Ketiga, mempersiapkan sarana dan prasarana kesehatan di luar Pulau Jawa dan Bali menghadapi potensi lonjakan kasus Covid-19. "Mengoptimalkan tatalaksana penangan pasien Covid-19 untuk meningkatkan angka kesembuhan," ujarnya.
Koordinator Penerapan Pembatasan Kegiatan Masyarakat (PPKM) Darurat Jawa-Bali Luhut Binsar Pandjaitan menegaskan, penanganan dan pengendalian Covid-19 di Tanah Air butuh kekompakan dan kerja sama berbagai pihak. Dia menjelaskan, selama pelaksanaan PPKM Darurat ada peningkatan kasus Covid-19 sekitar 44,51% dan kasus harian per Kamis (15/7) terdapat 56.757 kasus.
Di masa PPKM Darurat, kasus didominasi oleh varian delta yang hampir semuanya terjadi di Jawa. Berdasarkan data yang ada, varian delta ini lebih sekitar 6x lebih cepat pada PPKM Darurat. Tapi yang harus diingat, kata Luhut, bukan hanya Indonesia yang mengalami peningkatan varian delta tapi juga negara lain.
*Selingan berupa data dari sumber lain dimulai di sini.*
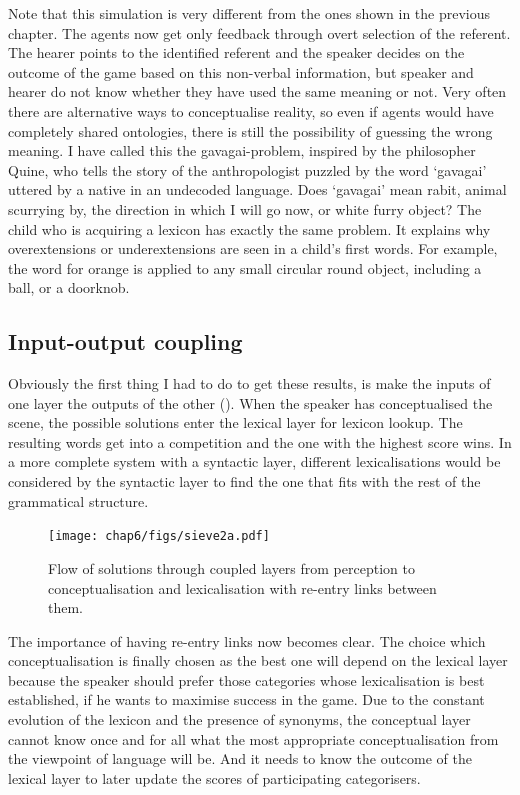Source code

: Note that this simulation is very different from the 
ones shown in the previous chapter. The agents now get 
only feedback through overt selection of the referent. 
The hearer points to the identified referent and the speaker 
decides on the outcome of the game based on this 
non-verbal information, but speaker and hearer do not 
know whether they have used the same meaning or not. 
Very often there are alternative ways
to conceptualise reality, so even if agents would have
completely shared ontologies, there is still the possibility 
of guessing the wrong meaning. I have called this
the gavagai-problem, inspired by the philosopher
Quine, who tells the story of the anthropologist 
puzzled by the word `gavagai' uttered by a native 
in an undecoded language. Does `gavagai' mean rabit, animal 
scurrying by, the direction in which I will go 
now, or white furry object? 
The child who is acquiring a lexicon has
exactly the same problem. It explains why 
overextensions or underextensions
are seen in a child's first words. For example, 
the word for orange is applied to any small circular round 
object, including a ball, or a doorknob.

\subsection{Input-output coupling}

Obviously the first thing I had to do to get 
these results, is make the inputs of one layer the
outputs of the other (). When the 
speaker has conceptualised the scene, the possible
solutions enter the lexical layer for lexicon lookup. 
The resulting words get into a competition and the 
one with the highest score wins. In a more complete
system with a syntactic layer, different lexicalisations
would be considered by the syntactic layer to find 
the one that fits with the rest of the grammatical 
structure. 


\begin{figure}[htbp]
  \centerline{\texttt{[image: chap6/figs/sieve2a.pdf]}}
\caption{\label{sieve2a}Flow of solutions through 
coupled layers from perception to conceptualisation and lexicalisation with re-entry links between them.} 
\end{figure}

The importance of having re-entry links now becomes
clear. The choice which conceptualisation is finally chosen 
as the best one will depend on the lexical layer because 
the speaker should prefer those categories whose 
lexicalisation is best established, if he wants to 
maximise success in the game. Due to the constant evolution
of the lexicon and the presence of synonyms, the conceptual
layer cannot know once and for all what the most
appropriate conceptualisation from the viewpoint of 
language will be. And it needs to know the outcome of the
lexical layer to later update the scores of participating
categorisers. 

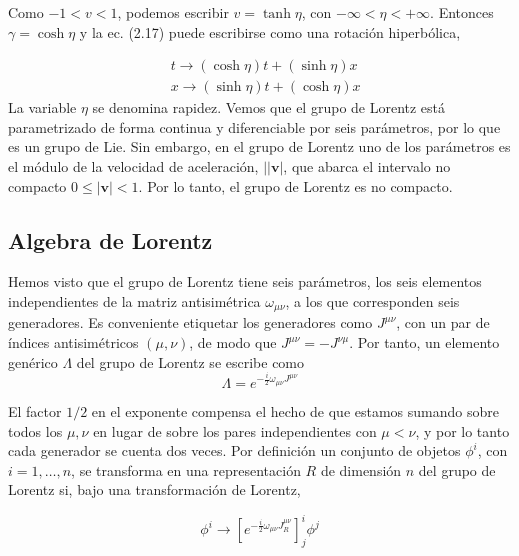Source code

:       Como $-1<v<1$, podemos escribir $v=\tanh \eta$, con $-\infty<\eta<+\infty$. Entonces $\gamma=\cosh \eta$ y la ec. (2.17) puede escribirse como una rotación hiperbólica,

      \begin{align*}
        & t \rightarrow(\cosh \eta) t+(\sinh \eta) x \\
        & x \rightarrow(\sinh \eta) t+(\cosh \eta) x \tag{2.18}
      \end{align*}
      La variable $\eta$ se denomina rapidez. Vemos que el grupo de Lorentz está parametrizado de forma continua y diferenciable por seis parámetros, por lo que es un grupo de Lie. Sin embargo, en el grupo de Lorentz uno de los parámetros es el módulo de la velocidad de aceleración, $||\mathbf{v}|$, que abarca el intervalo no compacto $0 \leqslant|\mathbf{v}|<1$. Por lo tanto, el grupo de Lorentz es no compacto.
      
      \subsection{Algebra de Lorentz}

      Hemos visto que el grupo de Lorentz tiene seis parámetros, los seis elementos independientes de la matriz antisimétrica $\omega_{\mu \nu}$, a los que corresponden seis generadores. Es conveniente etiquetar los generadores como $J^{\mu \nu}$, con un par de índices antisimétricos $(\mu, \nu)$, de modo que $J^{\mu \nu}=-J^{\nu \mu}$. Por tanto, un elemento genérico $\Lambda$ del grupo de Lorentz se escribe como
      \begin{equation*}
        \Lambda=e^{-\frac{i}{2} \omega_{\mu \nu} J^{\mu \nu}} \tag{2.19}
        \end{equation*}

        El factor $1 / 2$ en el exponente compensa el hecho de que estamos sumando sobre todos los $\mu, \nu$ en lugar de sobre los pares independientes con $\mu<\nu$, y por lo tanto cada generador se cuenta dos veces. Por definición un conjunto de objetos $\phi^{i}$, con $i=1, \ldots, n$, se transforma en una representación $R$ de dimensión $n$ del grupo de Lorentz si, bajo una transformación de Lorentz,

        \begin{equation*}
          \phi^{i} \rightarrow\left[e^{-\frac{i}{2} \omega_{\mu \nu} J_{R}^{\mu \nu}}\right]_{j}^{i} \phi^{j} \tag{2.20}
          \end{equation*}

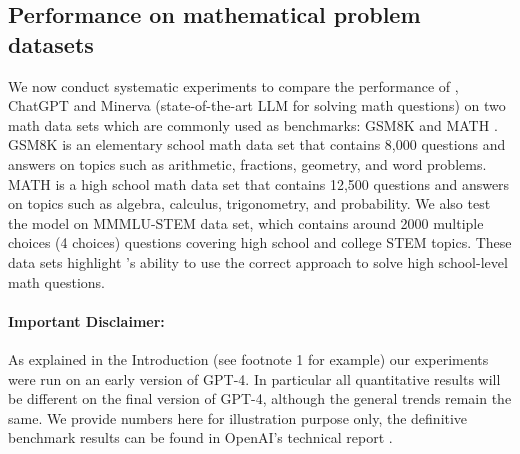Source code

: \subsection{Performance on mathematical problem datasets} 
\label{subsection:pm}

We now conduct systematic experiments to compare the performance of {\DV}, ChatGPT and Minerva (state-of-the-art LLM for solving math questions) on two math data sets which are commonly used as benchmarks: GSM8K \cite{cobbe2021training} and MATH \cite{hendrycksmath2021}. GSM8K is an elementary school math data set that contains 8,000 questions and answers on topics such as arithmetic, fractions, geometry, and word problems. MATH is a high school math data set that contains 12,500 questions and answers on topics such as algebra, calculus, trigonometry, and probability. We also test the model on MMMLU-STEM data set, which contains around 2000 multiple choices (4 choices) questions covering high school and college STEM topics. These data sets highlight {\DV}'s ability to use the correct approach to solve high school-level math questions.


\paragraph{Important Disclaimer:} As explained in the Introduction (see footnote 1 for example) our experiments were run on an early version of GPT-4. In particular all quantitative results will be different on the final version of GPT-4, although the general trends remain the same. We provide numbers here for illustration purpose only, the definitive benchmark results can be found in OpenAI's technical report \cite{gpt4}.

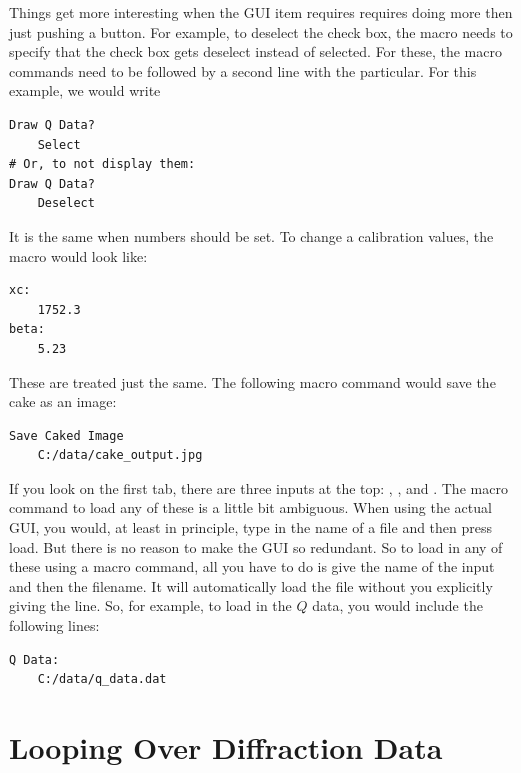 Things get more interesting when the GUI item requires
requires doing more then just pushing a button. For 
example, to deselect the  
check box, the macro needs to specify that the check box
gets deselect instead of selected.
For these, the macro commands need to be followed by
a second line with the particular. For this example, 
we would write
\begin{lstlisting}[caption={'Draw the $Q$ Lines on the Display'}]
Draw Q Data?
    Select
# Or, to not display them:
Draw Q Data?
    Deselect
\end{lstlisting}
It is the same when numbers should be set. To change
a calibration values, the macro would look like:
\begin{lstlisting}[caption={'Input a Number'}]
xc:
    1752.3
beta:
    5.23
\end{lstlisting}
These are treated just the same. The following
macro command would save the cake as an image:
\begin{lstlisting}[caption={'Save the Caked Image'}]
Save Caked Image
    C:/data/cake_output.jpg
\end{lstlisting}

If you look on the first tab, there are three inputs
at the top:
, , and 
. The macro command to load any of these
is a little bit ambiguous. When using the actual GUI, 
you would, at least in principle, type in the name of
a file and then press load. But there is no reason to
make the GUI so redundant. So to load in any of these
using a macro command, all you have to do is give the 
name of the input and then the filename. It will 
automatically load the file without you explicitly
giving the  line. So, for example,
to load in the $Q$ data, you would include the 
following lines:
\begin{lstlisting}[caption={'Load the $Q$ Data'}]
Q Data:
    C:/data/q_data.dat
\end{lstlisting}

\section{Looping Over Diffraction Data}
\label{LoopOverDiffractionData}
"Peningkatan kasus varian delta per 13 juli, jadi jangan kita lihat Indonesia saja. Kita bisa lihat contoh ini dari Inggris juga kena, Belanda kena, Perdana Menteri Belanda minta maaf karena dia menyetujui lepas masker beberapa waktu lalu dan sekarang naik seperti ini, eksponensial. Dan, Malaysia juga sampai saat ini. Amerika sendiri juga kenaikan luar biasa," ujar Luhut saat konferensi pers secara virtual melalui channel YouTube Kemenko Marves, Kamis (15/7).
Menteri Koordinator Bidang Maritim dan Investasi (Menko Marves) itu mengatakan, pemerintah secara serius dan maksimal melakukan berbagai upaya guna mengendalikan dan mencegah penyebaran Covid-19 di tengah masyarakat termasuk di masa penerapan PPKM Darurat. Luhut menuturkan, semua pihak harus memahami bahwa varian Delta merupakan varian Covid-19 yang tidak mudah dikendalikan.